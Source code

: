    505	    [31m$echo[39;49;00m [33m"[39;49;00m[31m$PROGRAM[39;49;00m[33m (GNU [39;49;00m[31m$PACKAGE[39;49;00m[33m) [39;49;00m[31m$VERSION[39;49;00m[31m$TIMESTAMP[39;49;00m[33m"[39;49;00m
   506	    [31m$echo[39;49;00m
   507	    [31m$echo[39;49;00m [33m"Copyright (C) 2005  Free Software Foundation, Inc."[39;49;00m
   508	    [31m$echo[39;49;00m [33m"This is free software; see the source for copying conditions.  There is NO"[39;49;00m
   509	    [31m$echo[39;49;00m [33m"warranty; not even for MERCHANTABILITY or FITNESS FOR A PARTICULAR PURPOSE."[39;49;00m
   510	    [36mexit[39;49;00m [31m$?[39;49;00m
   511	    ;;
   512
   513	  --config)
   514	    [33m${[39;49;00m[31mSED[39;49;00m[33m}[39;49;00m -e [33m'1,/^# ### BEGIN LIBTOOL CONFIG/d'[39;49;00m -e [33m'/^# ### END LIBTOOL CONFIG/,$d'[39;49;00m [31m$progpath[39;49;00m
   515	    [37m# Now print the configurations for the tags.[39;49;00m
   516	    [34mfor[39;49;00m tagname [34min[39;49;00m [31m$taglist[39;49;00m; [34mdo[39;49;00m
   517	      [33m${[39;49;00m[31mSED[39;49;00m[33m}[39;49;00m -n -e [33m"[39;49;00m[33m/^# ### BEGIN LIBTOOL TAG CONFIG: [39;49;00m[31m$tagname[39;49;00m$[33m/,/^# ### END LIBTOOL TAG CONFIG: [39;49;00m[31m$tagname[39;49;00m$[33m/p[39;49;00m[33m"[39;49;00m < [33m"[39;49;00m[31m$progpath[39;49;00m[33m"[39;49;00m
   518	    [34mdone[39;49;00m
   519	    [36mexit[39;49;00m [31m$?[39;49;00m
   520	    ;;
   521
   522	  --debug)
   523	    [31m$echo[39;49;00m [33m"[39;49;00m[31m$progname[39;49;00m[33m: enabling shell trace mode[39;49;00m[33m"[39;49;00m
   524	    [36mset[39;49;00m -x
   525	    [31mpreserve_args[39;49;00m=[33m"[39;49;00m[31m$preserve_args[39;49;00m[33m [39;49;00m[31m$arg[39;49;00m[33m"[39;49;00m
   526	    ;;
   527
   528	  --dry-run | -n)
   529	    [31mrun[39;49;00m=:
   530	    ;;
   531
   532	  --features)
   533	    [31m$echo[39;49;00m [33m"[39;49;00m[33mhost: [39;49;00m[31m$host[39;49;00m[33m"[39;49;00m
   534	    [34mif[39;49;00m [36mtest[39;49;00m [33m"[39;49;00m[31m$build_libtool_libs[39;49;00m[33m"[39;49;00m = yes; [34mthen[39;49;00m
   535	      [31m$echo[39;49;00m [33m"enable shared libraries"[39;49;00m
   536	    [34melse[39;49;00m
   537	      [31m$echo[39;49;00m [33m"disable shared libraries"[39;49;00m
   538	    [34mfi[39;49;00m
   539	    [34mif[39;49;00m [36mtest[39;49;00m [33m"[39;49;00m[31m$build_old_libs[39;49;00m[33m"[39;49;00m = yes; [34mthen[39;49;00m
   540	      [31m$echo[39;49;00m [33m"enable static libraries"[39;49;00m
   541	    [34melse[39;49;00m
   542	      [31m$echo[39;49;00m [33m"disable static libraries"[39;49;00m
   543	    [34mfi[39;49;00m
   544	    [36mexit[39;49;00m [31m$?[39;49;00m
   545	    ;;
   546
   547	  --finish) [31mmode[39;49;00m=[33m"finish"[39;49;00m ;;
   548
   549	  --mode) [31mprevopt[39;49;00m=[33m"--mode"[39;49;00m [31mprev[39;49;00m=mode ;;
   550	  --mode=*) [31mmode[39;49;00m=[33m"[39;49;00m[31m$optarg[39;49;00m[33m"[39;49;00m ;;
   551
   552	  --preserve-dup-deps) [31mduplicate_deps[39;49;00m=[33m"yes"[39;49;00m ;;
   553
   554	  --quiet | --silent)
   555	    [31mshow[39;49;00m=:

▶ **Task brief**: Search the records for the word "libraries" and copy every line where it occurs.

▶ **Solution for this task**:
   535	      [31m$echo[39;49;00m [33m"enable shared libraries"[39;49;00m
   537	      [31m$echo[39;49;00m [33m"disable shared libraries"[39;49;00m
   540	      [31m$echo[39;49;00m [33m"enable static libraries"[39;49;00m
   542	      [31m$echo[39;49;00m [33m"disable static libraries"[39;49;00m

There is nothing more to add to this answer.